「新しい美術」は、店の名前から広まった

Art Nouveau という呼び名は、1895年にパリで開いた店「メゾン・ド・ラール・ヌーヴォー」と結びついて広まりました。店主はジークフリート・ビング。新しい様式は、美術館より先に品物を選び、並べ、売る場所で人の目に触れました。

1900年のパリ万博などを通じて曲線的な意匠は各地へ届きます。ただし、どこでも同じ形になったわけではありません。フランス、ベルギー、オーストリアでは、それぞれの建築や工芸に合わせて違う姿を取りました。

曲線は、絵の額縁で止まらない

ポスターの文字、椅子の背、ランプの支柱、階段の手すり。用途の違う物に、植物の茎や波を思わせる線が繰り返されます。絵も家具も照明も、同じ空間をつくる一部として考えられていました。
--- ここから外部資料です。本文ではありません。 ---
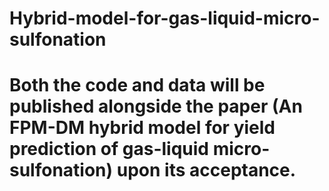 # Hybrid-model-for-gas-liquid-micro-sulfonation
# Both the code and data will be published alongside the paper (An FPM-DM hybrid model for yield prediction of gas-liquid micro-sulfonation) upon its acceptance.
作品を見るときは、中央の人物から縁まで目を動かしてみてください。髪が飾り枠につながり、花が文字を囲み、余白まで一つのリズムに組み込まれています。

ミュシャは街角へ、クリムトは画面の内側へ

ミュシャのポスターでは、女性の輪郭と大きな文字が遠くからでも目に入ります。広告として読めることを保ちながら、髪や花を画面いっぱいに巡らせました。街を歩く人の足を止める線です。

クリムト《接吻》では、二人の身体が金色と文様の中へ溶けていきます。ミュシャの装飾が情報を伝えるなら、クリムトの文様は触れ合う場面を現実から少し遠ざけます。同じ曲線や文様でも、置かれた場所で役目が変わります。

浮世絵の平らな色面も、新しい線の材料になった

19世紀後半のヨーロッパでは、浮世絵の大胆な切り取りや、輪郭で区切った平らな色面が盛んに参照されました。広重の雨や橋を見ると、線が形だけでなく画面の速さまで作っていることが分かります。

ミュシャの作品と並べるなら、題材の一致よりも輪郭と余白の使い方を比べます。遠近法で奥行きを深く見せなくても、一枚の画面を強く保てる。その発見が近代のポスターや装飾に生かされました。

ポスターの縁から、曲線を一本追う

最初に曲線を一本選びます。髪から花へ、花から枠へと続くなら、どこで目が止まり、どこで次の形へ渡るかを追ってみましょう。飾りに見えた線が、画面を読む順番も決めています。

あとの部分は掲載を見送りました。